Isaac asintió y pasó el resto del viaje sin decir nada más. No tardaron mucho más en llegar a su destino y eso decepcionó a un psicólogo que quería ampliar sus horizontes o, mejor dicho, traspasarlos. Entraron por unas puertas de cristal a un edificio gigantesco y de aspecto moderno. Isaac seguía a Agatha un paso por detrás de ella y ambos entraron en un ascensor. Cuando las puertas estuvieron cerradas, Agatha sacó una pequeña llave y la metió por una ranura situada junto al botón del piso inferior, marcado como “-1”. Al llegar a ese piso anduvieron por un pasillo estrecho que daba a una única puerta con un megáfono instalado a la derecha.

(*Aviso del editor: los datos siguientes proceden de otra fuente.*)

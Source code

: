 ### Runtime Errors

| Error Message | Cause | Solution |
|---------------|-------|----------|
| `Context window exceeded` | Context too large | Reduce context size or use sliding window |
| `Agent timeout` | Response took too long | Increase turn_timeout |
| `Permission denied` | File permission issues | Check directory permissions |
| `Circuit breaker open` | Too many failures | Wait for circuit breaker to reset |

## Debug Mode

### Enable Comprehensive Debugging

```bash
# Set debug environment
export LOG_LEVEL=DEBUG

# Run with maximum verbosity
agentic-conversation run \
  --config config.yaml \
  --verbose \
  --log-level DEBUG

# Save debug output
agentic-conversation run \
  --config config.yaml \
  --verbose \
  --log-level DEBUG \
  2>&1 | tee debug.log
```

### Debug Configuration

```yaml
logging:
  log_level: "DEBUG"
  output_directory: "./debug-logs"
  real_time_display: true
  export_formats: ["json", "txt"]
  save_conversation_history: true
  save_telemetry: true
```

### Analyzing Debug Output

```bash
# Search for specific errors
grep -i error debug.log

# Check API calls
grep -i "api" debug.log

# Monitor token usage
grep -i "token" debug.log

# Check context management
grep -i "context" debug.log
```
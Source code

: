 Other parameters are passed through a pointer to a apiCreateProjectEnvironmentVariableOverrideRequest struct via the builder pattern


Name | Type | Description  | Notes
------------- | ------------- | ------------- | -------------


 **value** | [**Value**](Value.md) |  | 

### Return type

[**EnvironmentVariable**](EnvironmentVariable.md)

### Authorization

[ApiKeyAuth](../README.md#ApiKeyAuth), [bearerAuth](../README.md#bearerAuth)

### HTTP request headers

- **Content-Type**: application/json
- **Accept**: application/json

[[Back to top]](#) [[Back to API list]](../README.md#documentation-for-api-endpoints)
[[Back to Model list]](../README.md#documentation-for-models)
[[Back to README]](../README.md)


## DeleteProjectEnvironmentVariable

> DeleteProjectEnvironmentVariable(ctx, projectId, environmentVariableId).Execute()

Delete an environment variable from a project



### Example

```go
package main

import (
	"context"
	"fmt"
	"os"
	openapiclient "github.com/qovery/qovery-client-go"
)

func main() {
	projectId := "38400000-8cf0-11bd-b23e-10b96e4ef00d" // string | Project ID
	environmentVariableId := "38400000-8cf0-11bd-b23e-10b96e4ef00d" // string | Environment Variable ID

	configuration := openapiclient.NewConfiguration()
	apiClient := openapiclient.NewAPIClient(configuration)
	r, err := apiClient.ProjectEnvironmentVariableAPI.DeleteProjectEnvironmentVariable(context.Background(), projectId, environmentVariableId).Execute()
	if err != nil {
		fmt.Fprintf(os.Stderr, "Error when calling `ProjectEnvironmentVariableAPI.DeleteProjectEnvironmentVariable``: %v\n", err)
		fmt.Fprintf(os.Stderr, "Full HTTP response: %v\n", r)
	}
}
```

Agatha presionó el botón del megáfono.
-Ya estamos aquí.
Nos adentramos en una inmensa sala repleta de mesas de laboratorio, ordenadores y pizarras. Unas quince personas, todas con batas blancas, trabajaban allí. También había un mono. Agatha miró a Isaac y le hizo una señal para que lo acompañara. Isaac no podía apartar la mirada del simio, sentado encima de una de las mesas. Tal era su distracción que casi tropieza con Agatha, que se había detenido delante de otra puerta. Ella sacó una tarjeta del bolsillo y la pasó por un lector luminoso que dio un pitido y abrió la puerta.
-Isaac, te presento a tu nuevo paciente, Enrique.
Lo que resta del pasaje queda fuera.